Source texts of formatted documents —
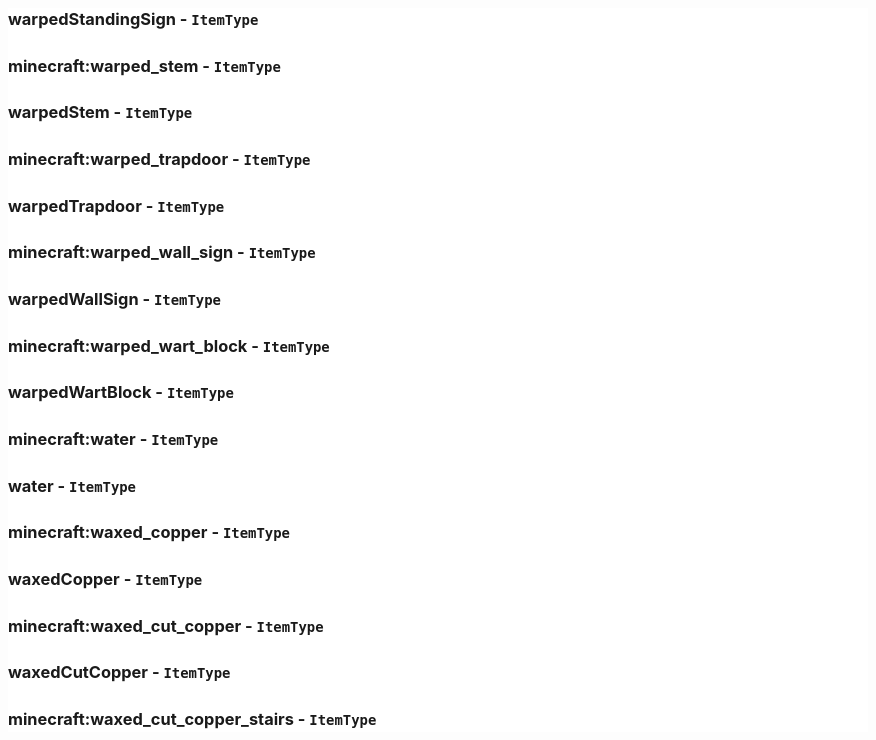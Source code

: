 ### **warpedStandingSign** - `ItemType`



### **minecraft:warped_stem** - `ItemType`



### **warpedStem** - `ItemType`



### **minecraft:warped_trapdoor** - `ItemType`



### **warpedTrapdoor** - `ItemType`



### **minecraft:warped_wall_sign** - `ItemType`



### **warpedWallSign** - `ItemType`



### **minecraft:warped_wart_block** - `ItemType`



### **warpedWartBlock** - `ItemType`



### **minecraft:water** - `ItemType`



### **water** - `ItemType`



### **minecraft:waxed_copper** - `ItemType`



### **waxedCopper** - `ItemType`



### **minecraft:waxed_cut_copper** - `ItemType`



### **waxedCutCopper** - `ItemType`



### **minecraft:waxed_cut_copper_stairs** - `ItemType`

---

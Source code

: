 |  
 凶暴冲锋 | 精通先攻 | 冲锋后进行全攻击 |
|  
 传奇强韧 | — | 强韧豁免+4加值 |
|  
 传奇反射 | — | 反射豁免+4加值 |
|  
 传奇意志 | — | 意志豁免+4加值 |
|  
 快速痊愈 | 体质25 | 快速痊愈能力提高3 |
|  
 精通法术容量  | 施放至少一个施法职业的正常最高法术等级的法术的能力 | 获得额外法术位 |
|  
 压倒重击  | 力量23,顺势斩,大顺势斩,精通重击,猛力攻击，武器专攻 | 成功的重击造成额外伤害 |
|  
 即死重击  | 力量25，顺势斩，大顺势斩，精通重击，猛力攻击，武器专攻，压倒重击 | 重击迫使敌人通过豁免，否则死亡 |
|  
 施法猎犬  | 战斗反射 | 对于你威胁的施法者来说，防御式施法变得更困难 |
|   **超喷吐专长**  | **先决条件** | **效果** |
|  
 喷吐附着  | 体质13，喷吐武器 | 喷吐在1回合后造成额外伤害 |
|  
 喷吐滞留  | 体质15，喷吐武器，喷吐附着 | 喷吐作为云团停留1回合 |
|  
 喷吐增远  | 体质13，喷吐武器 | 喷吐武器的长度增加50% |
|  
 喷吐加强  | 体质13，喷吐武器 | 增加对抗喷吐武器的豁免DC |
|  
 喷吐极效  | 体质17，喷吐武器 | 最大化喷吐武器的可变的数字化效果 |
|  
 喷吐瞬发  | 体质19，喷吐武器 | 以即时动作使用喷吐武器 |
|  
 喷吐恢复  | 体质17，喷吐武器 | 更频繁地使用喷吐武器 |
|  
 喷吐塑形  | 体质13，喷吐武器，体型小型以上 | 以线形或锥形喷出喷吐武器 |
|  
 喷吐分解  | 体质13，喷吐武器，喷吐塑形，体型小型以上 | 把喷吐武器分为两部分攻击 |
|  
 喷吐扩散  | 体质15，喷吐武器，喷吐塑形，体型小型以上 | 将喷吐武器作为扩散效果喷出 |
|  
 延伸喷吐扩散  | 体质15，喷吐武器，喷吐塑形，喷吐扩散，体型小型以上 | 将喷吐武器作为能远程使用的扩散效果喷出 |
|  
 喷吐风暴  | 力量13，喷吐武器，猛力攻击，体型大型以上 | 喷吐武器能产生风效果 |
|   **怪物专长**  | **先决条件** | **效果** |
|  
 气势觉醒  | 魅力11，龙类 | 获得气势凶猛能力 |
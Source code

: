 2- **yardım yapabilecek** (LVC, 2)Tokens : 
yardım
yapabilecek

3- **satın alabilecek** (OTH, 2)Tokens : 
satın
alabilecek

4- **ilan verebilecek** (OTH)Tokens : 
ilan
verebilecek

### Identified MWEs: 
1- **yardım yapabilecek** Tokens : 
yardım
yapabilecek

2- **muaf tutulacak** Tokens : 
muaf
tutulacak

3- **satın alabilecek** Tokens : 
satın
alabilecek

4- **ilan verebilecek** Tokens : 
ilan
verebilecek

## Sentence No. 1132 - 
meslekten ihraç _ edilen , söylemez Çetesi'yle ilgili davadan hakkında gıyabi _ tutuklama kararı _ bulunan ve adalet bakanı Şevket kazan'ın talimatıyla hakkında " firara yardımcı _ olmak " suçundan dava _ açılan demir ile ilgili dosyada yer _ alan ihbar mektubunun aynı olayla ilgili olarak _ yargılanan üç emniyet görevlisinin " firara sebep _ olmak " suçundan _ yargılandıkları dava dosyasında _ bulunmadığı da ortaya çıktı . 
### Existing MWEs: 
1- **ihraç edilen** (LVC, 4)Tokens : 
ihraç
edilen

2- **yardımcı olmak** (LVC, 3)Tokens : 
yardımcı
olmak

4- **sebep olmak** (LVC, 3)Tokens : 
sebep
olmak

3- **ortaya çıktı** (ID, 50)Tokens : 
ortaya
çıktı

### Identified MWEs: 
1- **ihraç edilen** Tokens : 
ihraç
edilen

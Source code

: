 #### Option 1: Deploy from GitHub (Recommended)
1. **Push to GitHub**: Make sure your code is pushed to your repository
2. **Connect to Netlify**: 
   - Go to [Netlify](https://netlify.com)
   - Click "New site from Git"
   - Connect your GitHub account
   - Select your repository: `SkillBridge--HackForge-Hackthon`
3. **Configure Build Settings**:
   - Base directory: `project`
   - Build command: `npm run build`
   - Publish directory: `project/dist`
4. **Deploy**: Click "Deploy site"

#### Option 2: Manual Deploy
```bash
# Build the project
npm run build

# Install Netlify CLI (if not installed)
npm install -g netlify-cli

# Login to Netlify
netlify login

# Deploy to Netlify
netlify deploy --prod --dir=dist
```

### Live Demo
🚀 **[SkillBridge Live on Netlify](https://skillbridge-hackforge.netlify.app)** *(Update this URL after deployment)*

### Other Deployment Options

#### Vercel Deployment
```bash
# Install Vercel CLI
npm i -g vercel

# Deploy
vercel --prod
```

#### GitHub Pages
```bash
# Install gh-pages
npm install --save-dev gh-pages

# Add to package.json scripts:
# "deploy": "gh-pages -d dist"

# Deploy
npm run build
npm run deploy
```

==

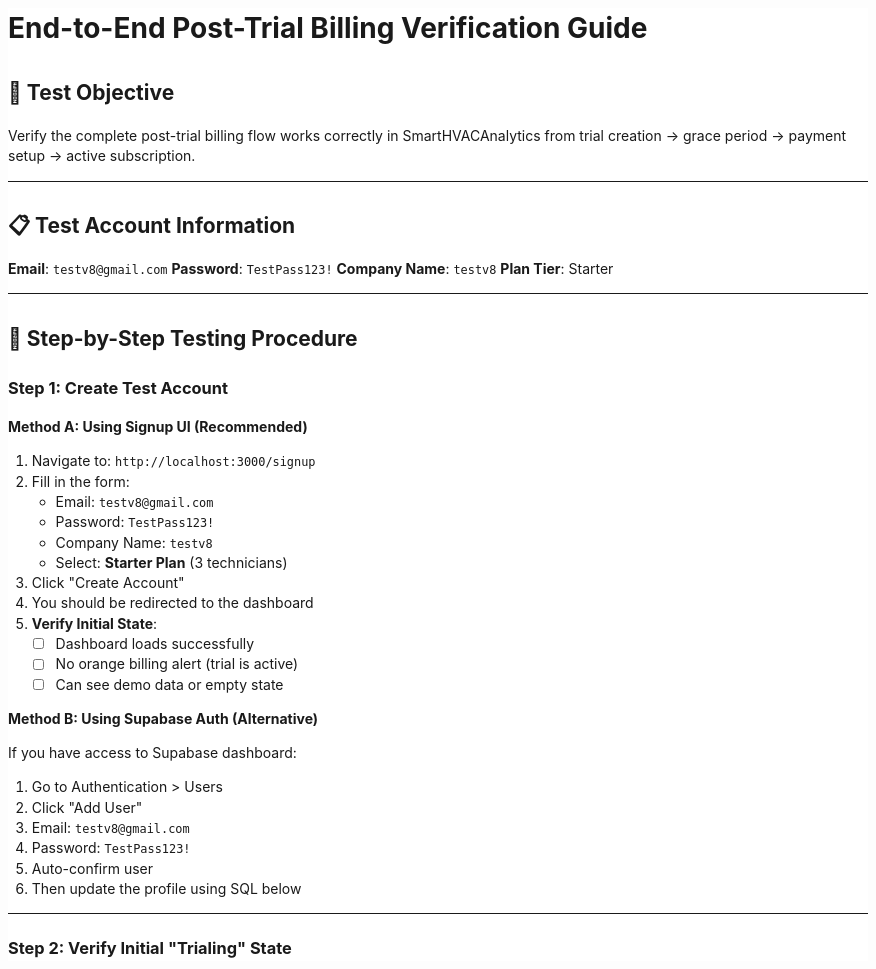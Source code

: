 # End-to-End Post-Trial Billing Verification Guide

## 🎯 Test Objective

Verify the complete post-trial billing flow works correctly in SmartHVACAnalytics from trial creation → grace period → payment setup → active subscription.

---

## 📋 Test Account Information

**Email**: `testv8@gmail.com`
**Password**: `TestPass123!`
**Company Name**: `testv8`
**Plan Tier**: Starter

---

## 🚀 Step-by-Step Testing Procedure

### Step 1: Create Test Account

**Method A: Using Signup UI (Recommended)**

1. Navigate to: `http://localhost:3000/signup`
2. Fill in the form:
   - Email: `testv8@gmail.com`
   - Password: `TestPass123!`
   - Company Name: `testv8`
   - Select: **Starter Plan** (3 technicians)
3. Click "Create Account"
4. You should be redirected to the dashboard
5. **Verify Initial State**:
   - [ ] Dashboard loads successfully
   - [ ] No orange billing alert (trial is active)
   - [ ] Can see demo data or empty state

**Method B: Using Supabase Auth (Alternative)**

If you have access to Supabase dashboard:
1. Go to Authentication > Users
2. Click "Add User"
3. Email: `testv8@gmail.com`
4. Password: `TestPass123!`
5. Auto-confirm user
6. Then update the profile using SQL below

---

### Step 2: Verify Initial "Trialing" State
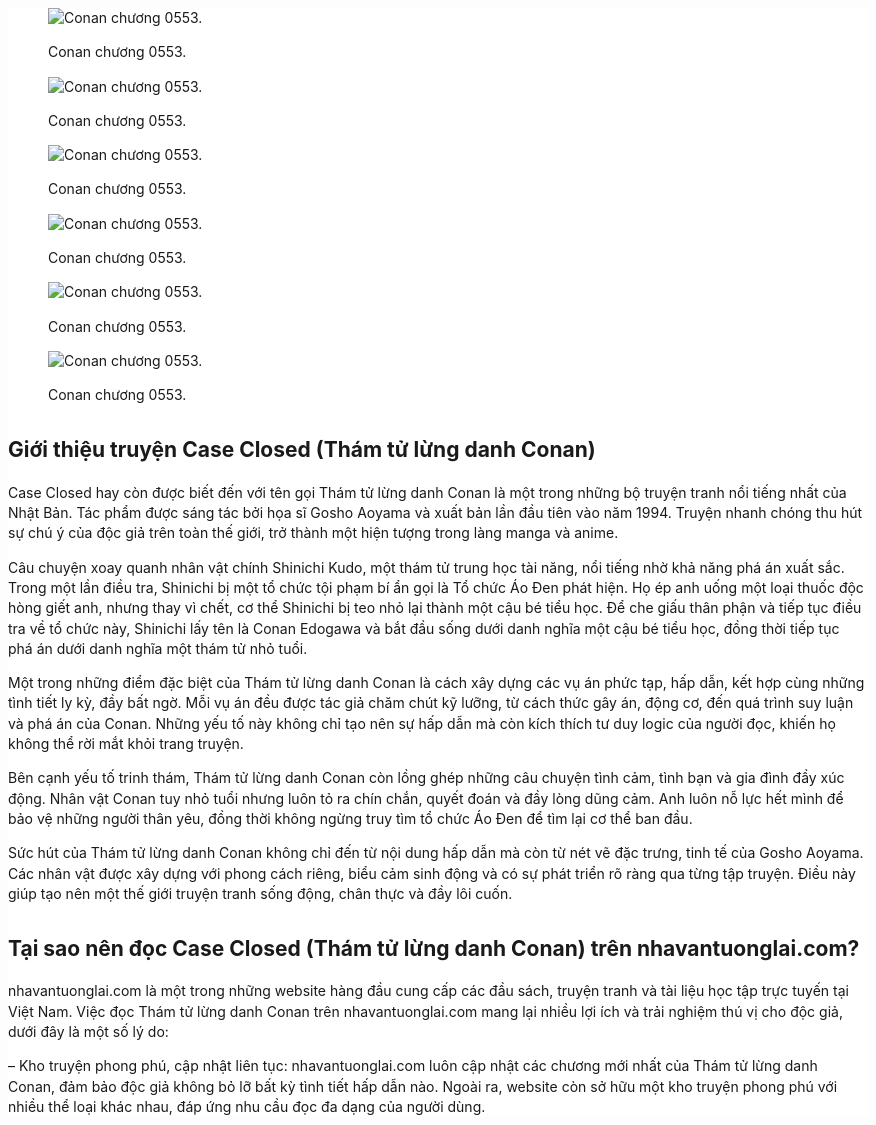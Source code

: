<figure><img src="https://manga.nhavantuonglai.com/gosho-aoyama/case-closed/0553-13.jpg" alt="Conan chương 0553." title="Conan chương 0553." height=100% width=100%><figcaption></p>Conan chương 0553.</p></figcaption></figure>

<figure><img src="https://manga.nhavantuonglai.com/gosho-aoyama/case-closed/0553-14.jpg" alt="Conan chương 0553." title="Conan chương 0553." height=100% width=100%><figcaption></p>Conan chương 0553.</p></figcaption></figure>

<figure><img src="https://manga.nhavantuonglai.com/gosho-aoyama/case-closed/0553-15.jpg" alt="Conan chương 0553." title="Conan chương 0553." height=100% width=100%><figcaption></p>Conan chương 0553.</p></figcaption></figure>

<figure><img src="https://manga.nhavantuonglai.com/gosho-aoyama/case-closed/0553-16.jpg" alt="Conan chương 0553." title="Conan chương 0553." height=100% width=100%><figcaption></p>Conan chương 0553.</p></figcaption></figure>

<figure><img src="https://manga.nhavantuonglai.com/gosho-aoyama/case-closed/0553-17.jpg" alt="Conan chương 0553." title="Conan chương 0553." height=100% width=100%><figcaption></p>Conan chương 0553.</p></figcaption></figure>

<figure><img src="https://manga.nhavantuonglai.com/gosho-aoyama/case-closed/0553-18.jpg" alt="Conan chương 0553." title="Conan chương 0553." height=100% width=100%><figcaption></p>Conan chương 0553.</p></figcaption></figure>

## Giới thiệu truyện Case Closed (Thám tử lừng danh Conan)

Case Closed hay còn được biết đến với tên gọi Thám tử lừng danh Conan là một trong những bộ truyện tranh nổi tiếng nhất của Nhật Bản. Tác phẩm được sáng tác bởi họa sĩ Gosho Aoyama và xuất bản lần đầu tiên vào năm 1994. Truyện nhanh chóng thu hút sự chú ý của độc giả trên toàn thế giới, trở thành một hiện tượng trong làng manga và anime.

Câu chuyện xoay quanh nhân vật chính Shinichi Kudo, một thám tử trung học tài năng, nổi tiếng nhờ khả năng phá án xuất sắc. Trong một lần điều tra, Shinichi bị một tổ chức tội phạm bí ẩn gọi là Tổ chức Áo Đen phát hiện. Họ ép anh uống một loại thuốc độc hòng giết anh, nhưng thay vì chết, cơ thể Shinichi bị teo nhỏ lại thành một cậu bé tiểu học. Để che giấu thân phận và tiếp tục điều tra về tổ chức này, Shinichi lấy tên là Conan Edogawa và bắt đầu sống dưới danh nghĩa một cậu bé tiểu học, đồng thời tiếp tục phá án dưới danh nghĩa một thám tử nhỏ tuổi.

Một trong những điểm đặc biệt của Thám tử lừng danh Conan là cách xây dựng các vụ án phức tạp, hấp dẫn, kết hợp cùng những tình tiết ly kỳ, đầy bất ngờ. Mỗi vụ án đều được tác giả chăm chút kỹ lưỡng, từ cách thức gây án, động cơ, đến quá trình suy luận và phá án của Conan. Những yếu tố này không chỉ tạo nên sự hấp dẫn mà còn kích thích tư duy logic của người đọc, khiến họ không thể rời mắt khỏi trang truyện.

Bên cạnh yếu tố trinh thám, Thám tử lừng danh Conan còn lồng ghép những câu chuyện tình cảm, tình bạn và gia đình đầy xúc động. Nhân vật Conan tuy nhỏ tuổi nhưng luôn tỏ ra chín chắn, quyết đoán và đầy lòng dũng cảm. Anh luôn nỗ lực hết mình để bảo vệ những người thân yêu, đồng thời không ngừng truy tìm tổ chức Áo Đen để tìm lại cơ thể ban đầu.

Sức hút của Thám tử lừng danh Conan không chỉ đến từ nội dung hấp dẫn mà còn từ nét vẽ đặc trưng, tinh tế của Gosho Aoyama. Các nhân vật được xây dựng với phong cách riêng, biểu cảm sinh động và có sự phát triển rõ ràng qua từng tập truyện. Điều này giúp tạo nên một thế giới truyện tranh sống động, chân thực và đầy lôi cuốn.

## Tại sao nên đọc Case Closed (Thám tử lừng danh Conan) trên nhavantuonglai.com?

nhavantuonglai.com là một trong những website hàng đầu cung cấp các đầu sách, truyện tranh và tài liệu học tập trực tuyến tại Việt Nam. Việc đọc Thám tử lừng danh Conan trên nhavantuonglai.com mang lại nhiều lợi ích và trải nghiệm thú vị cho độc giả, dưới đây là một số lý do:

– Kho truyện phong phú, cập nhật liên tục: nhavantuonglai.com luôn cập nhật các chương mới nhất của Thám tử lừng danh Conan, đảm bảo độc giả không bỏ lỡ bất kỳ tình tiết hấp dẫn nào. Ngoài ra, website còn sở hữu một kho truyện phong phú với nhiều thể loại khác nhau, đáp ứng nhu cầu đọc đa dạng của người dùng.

EXERCISE BRIEF — Wherever "喷吐附着" occurs in the records above, copy the line it sits in.

SOLUTION TO THIS TASK —
 喷吐附着  | 体质13，喷吐武器 | 喷吐在1回合后造成额外伤害 |
 喷吐滞留  | 体质15，喷吐武器，喷吐附着 | 喷吐作为云团停留1回合 |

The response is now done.